Bears coach Matt Nagy has defended the Bears’ herky-jerky quarterback situation in 2021 at every turn.

First, Justin Fields wasn’t going to play a down this season. Then he would be used in advantageous situations — short-yardage, red-zone, goal-line. Then, after he replaced an injured Andy Dalton, he was going back to the bench when Dalton was healthy. Then he was the full-time quarterback no matter what. Now, the experience he wasn’t supposed to get might be the best thing for him, Nagy said.

“Three or four years down the road, you can say this season helped [Fields] because he had X amount of snaps,” Nagy said on a Zoom call with reporters Wednesday. “Whereas you have other scenarios and other teams that may be going through a different scenario where a rookie quarterback is not playing.

“No one on this call — myself included — can say if that’s going to help or hurt that quarterback in this situation until three of four years down the road.”

Nagy said “we stuck to the plan” but in reality it was one adjustment after another that got the Bears where they are today with Fields. “Andy got hurt. Justin came in and proved to us that he was able to play,” Nagy said. “We knew there were going to be ups-and-downs. He continued to get better and grow every game. Anybody will tell you that.”

Well, maybe not anybody, but anyway . . .

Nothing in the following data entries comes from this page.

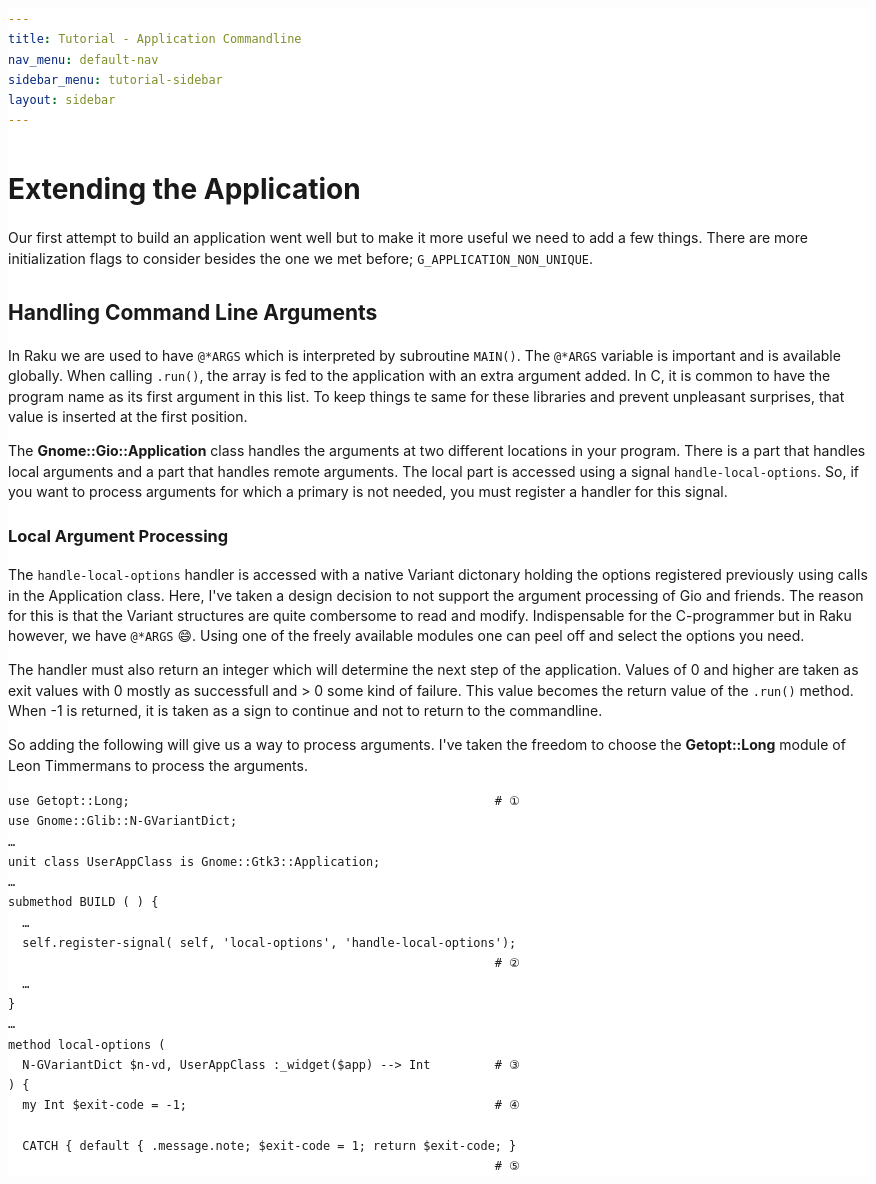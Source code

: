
 ```yaml
---
title: Tutorial - Application Commandline
nav_menu: default-nav
sidebar_menu: tutorial-sidebar
layout: sidebar
---
```

# Extending the Application

Our first attempt to build an application went well but to make it more useful we need to add a few things. There are more initialization flags to consider besides the one we met before; `G_APPLICATION_NON_UNIQUE`.


## Handling Command Line Arguments

In Raku we are used to have `@*ARGS` which is interpreted by subroutine `MAIN()`. The `@*ARGS` variable is important and is available globally. When calling `.run()`, the array is fed to the application with an extra argument added. In C, it is common to have the program name as its first argument in this list. To keep things te same for these libraries and prevent unpleasant surprises, that value is inserted at the first position.

The **Gnome::Gio::Application** class handles the arguments at two different locations in your program. There is a part that handles local arguments and a part that handles remote arguments. The local part is accessed using a signal `handle-local-options`. So, if you want to process arguments for which a primary is not needed, you must register a handler for this signal.

### Local Argument Processing

The `handle-local-options` handler is accessed with a native Variant dictonary holding the options registered previously using calls in the Application class. Here, I've taken a design decision to not support the argument processing of Gio and friends. The reason for this is that the Variant structures are quite combersome to read and modify. Indispensable for the C-programmer but in Raku however, we have `@*ARGS` 😄. Using one of the freely available modules one can peel off and select the options you need.

The handler must also return an integer which will determine the next step of the application. Values of 0 and higher are taken as exit values with 0 mostly as successfull and > 0 some kind of failure. This value becomes the return value of the `.run()` method.
When -1 is returned, it is taken as a sign to continue and not to return to the commandline.

So adding the following will give us a way to process arguments. I've taken the freedom to choose the **Getopt::Long** module of Leon Timmermans to process the arguments.

```
use Getopt::Long;                                                   # ①
use Gnome::Glib::N-GVariantDict;
…
unit class UserAppClass is Gnome::Gtk3::Application;
…
submethod BUILD ( ) {
  …
  self.register-signal( self, 'local-options', 'handle-local-options');
                                                                    # ②
  …
}
…
method local-options (
  N-GVariantDict $n-vd, UserAppClass :_widget($app) --> Int         # ③
) {
  my Int $exit-code = -1;                                           # ④

  CATCH { default { .message.note; $exit-code = 1; return $exit-code; }
                                                                    # ⑤
```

“I would say now you fast-forward and say, ‘OK this is going to be good for him, because he’s also very mature and knows where his weaknesses and strengths are,” Nagy said. “It’s going to help him in the end. That’s just the way it went for us because of certain circumstances.”

Circumstances are underrated in the NFL — would Tom Brady and Kurt Warner be Hall of Fame quarterbacks had Drew Bledsoe and Trent Green never gotten hurt? But when it comes to managing a quarterback situation similar to the one the Bears faced this offseason, the Seahawks’ Russell Wilson is near the top as a best-case scenario.

The Seahawks had signed Matt Flynn to a free-agent contract to be their starting quarterback in 2012, when they took Wilson in the third round of the draft. After two stellar preseason games, coach Pete Carroll gave Wilson a chance to win the starting job, and Wilson took advantage.

The rest, as they say, is history. Wilson took over an offense that was no better than the Bears’ offense in 2020 — the Sea-hawks were 28th in yards, 23rd in scoring in 2011 — and breathed life into it.

Wilson’s 100.4 passer rating (26 touchdowns, 10 interceptions) was fourth in the NFL as the Seahawks improved from 7-9 to 11-5 and made the playoffs. That includes a showcase performance against the Bears in December at Soldier Field, when Wilson accounted for 364 yards of total offense — 293 passing, 71 rushing — in a 23-17 overtime victory. Brian Urlacher’s Hall of Fame career ended in that game, when he suffered a hamstring injury chasing Wilson down on a third-and-two conversion in overtime.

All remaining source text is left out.